そう思った時、男の脳裏にはガーネット王妃の生前の記憶が走馬灯のように蘇った。

ガーネット王妃は気品溢れる美しさを持ちながら、しかし、誰よりも優しく温かい心を持った女性だった。彼女は貧しい人々の為に自分の財産を全て寄付したのだ。しかもただの金ではない。それは宝石や金銀財宝などではなく全て食べ物である。それも彼女が作った手作りの料理なのだ。貧しい人々は彼女の手料理を食べて皆笑顔で喜んだ。そして彼女にこう言ったのだ。


貧しい人「ありがとうございます!!こんな美味しいもの食べたことありません!!」


貧しい人は涙を流した。それを聞いたガーネット王妃はとても嬉しくて涙を流す。


貧しい人「このお礼は必ずします」


するとガーネット王妃は言う。


ガーネット王妃「では私のお願いを聞いてくださいますか?」


貧しい人「はい!何なりとお申し付け下さい!」


ガーネット王妃は貧しい人にこう告げる。


ガーネット王妃「私の死後、私の身につけているもの。それを貧しい人達に分けてあげて欲しいのです」


貧しい人「わかりました!必ず実行いたします!」


こうしてガーネット王妃は死んだ後も貧しい人々を幸せにした。そして死後も彼女の願い通り身につけていたアクセサリーのそれらを貧しい人々が分け与えてくれたのだ。男はそんなガーネット王妃の遺体を眺めながら呟くように言う。
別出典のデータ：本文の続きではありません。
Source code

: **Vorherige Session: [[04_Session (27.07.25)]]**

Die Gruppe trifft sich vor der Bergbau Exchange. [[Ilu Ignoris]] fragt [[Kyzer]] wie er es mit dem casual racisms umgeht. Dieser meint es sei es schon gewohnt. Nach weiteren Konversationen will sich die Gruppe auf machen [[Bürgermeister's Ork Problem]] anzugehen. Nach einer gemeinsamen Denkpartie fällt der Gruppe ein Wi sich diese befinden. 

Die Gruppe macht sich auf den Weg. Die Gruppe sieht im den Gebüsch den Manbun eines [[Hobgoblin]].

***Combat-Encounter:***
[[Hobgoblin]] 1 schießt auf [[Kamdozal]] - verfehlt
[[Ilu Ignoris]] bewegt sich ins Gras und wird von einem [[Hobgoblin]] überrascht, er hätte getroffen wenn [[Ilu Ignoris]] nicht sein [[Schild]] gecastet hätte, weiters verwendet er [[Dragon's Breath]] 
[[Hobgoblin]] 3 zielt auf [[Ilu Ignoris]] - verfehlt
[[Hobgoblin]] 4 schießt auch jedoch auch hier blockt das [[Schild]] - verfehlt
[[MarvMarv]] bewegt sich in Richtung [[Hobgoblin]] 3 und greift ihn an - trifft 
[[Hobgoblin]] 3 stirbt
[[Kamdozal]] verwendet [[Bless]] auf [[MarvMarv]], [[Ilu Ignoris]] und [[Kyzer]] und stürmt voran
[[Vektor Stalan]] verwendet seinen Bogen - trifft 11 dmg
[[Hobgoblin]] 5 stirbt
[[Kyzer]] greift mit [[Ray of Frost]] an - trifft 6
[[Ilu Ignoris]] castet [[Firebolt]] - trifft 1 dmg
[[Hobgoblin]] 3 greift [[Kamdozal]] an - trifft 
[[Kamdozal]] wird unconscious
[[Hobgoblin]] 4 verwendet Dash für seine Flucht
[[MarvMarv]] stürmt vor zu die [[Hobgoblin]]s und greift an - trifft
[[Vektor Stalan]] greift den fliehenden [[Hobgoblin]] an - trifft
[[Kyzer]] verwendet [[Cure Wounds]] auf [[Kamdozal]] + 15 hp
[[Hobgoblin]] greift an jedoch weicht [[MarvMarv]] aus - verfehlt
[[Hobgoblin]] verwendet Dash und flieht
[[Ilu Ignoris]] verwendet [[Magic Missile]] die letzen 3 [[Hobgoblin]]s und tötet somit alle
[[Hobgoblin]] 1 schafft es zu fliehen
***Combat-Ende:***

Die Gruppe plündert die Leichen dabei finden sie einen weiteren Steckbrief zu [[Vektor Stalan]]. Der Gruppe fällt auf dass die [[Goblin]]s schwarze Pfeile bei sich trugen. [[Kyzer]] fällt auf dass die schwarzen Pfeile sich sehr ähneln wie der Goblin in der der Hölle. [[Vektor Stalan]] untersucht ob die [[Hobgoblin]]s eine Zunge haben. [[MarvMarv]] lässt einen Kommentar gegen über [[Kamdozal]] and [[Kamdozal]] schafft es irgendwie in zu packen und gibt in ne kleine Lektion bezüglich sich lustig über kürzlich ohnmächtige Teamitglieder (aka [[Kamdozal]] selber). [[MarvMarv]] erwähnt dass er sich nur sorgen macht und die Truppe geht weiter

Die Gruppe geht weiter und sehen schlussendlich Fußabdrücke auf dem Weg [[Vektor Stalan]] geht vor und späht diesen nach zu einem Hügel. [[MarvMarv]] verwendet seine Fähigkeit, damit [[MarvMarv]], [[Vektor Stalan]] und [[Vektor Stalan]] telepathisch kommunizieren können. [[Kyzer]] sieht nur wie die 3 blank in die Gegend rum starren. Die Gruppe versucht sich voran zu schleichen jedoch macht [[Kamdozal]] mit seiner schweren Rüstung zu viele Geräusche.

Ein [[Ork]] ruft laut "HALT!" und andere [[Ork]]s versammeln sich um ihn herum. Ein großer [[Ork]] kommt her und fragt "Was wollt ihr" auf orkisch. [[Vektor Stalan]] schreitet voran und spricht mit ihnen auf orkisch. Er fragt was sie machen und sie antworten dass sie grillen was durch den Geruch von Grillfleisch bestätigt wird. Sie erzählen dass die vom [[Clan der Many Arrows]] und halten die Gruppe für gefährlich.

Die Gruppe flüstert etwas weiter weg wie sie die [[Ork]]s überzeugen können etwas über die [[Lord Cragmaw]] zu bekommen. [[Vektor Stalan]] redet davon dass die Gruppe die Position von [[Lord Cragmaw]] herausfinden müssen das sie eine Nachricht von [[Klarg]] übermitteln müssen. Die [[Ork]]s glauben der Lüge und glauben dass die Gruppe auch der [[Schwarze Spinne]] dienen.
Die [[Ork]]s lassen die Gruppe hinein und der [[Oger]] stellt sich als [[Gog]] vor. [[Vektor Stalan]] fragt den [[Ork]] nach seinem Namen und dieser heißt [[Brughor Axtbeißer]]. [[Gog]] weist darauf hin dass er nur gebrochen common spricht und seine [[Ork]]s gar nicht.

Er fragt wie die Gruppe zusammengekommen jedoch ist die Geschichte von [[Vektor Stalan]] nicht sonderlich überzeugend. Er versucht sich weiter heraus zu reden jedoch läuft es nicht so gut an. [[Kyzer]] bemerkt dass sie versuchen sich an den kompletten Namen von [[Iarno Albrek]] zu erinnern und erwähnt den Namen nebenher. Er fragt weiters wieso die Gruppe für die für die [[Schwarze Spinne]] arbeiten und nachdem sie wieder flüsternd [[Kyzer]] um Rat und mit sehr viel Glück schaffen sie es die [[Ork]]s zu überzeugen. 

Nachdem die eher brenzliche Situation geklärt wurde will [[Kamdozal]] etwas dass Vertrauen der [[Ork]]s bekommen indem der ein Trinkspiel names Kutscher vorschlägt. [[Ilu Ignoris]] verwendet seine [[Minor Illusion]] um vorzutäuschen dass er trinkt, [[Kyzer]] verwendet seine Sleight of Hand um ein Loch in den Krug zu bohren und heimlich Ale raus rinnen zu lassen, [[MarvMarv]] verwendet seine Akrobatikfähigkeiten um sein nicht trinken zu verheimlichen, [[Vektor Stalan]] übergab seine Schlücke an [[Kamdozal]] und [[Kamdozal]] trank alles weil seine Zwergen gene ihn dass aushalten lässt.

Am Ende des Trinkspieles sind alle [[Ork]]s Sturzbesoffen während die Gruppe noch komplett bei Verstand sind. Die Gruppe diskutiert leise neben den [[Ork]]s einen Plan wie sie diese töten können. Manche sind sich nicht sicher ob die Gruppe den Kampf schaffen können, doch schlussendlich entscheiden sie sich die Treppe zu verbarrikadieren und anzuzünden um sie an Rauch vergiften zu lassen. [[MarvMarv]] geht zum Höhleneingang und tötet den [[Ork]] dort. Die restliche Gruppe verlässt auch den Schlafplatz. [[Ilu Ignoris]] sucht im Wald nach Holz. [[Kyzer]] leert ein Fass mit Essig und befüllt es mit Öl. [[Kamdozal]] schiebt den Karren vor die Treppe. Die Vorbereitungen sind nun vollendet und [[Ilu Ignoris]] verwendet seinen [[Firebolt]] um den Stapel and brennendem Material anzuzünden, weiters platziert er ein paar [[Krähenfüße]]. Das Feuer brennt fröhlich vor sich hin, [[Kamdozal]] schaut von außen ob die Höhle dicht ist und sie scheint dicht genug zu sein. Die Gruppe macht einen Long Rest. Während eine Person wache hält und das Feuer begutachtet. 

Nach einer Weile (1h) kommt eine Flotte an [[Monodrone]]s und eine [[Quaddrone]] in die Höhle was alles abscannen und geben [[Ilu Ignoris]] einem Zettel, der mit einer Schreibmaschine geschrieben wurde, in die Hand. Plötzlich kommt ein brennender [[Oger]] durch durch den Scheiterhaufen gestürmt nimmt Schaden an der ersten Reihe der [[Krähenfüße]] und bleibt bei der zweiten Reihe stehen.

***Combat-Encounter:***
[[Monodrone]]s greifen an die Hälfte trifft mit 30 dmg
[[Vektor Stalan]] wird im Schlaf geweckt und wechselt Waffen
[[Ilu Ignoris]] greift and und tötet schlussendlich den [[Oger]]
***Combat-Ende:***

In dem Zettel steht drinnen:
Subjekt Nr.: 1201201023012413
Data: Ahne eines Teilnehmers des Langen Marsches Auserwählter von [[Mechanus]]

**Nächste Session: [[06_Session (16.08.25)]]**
男「お前はなんて素晴らしい人間なんだ……。だがもうすぐあの世へ逝ってしまうんだな……」


男は悲しみに満ちた表情を浮かべてガーネット王妃の遺体を見つめた。そしてガーネット王妃の身体から綺麗な心臓を取り出した。その美しい朱色の輝きを放つ心臓を見た男は、その心臓に名前を授けることにした。


男「ガーネット……それがお前の名前だ……」


男はガーネットの心臓を手に持って彼女の胸に埋め込んだ。するとどうしたことだろう。なんとガーネットの心臓が脈を打ち始めたではないか。ガーネットの心臓はまるで生きているかのように鼓動を始めた。そして徐々に心臓の動きが激しくなるにつれて、胸の奥から朱い光が溢れてきた。


男『これは一体!?まさか本当に生き返ったのか?』


男は驚きながらもガーネットの様子を見守った。やがて心臓は落ち着きを取り戻していった男はそれを見守ると針と糸で胸を閉じた。それと同時にガーネットはゆっくりと目を開いた。


ガーネット『私は誰?それにここはどこですか?』


ガーネットは自分の身に何が起きたのかわからなかった。すると男が話しかけてくる。


男『おはようガーネット』


ガーネットはその声を聞き驚く。


ガーネット『えっ?貴方様はもしやゼウス様なのですか?』


ガーネットは驚いた様子で言う。


男『そうだよ。僕は君の夫であり、君の父でもある。君は僕の妻として長い眠りについていたんだよ』


ガーネット『まぁ!!では私は死んでいたんですね!!』


ガーネットは自分が死んでいたことを自覚する。


男『うん。でも安心していいよ。君はこれからずっと僕の傍にいることが出来る。つまり永遠に一緒というわけさ!』


ガーネット『ああっ!!嬉しいですわ!!私はずっと貴方のお側にいます。貴方を愛しています。どうか永遠の愛をお約束下さいませ』


男『もちろんだよ。愛する妻ガーネット。僕達は今から夫婦になるんだ。だから君も僕のことを名前で呼んで欲しい』


ガーネット『はい。ゼウス様。いえ、あなた♡』


こうしてガーネットは男と結婚し幸せな生活を送ったそうな。めでたしめでたし。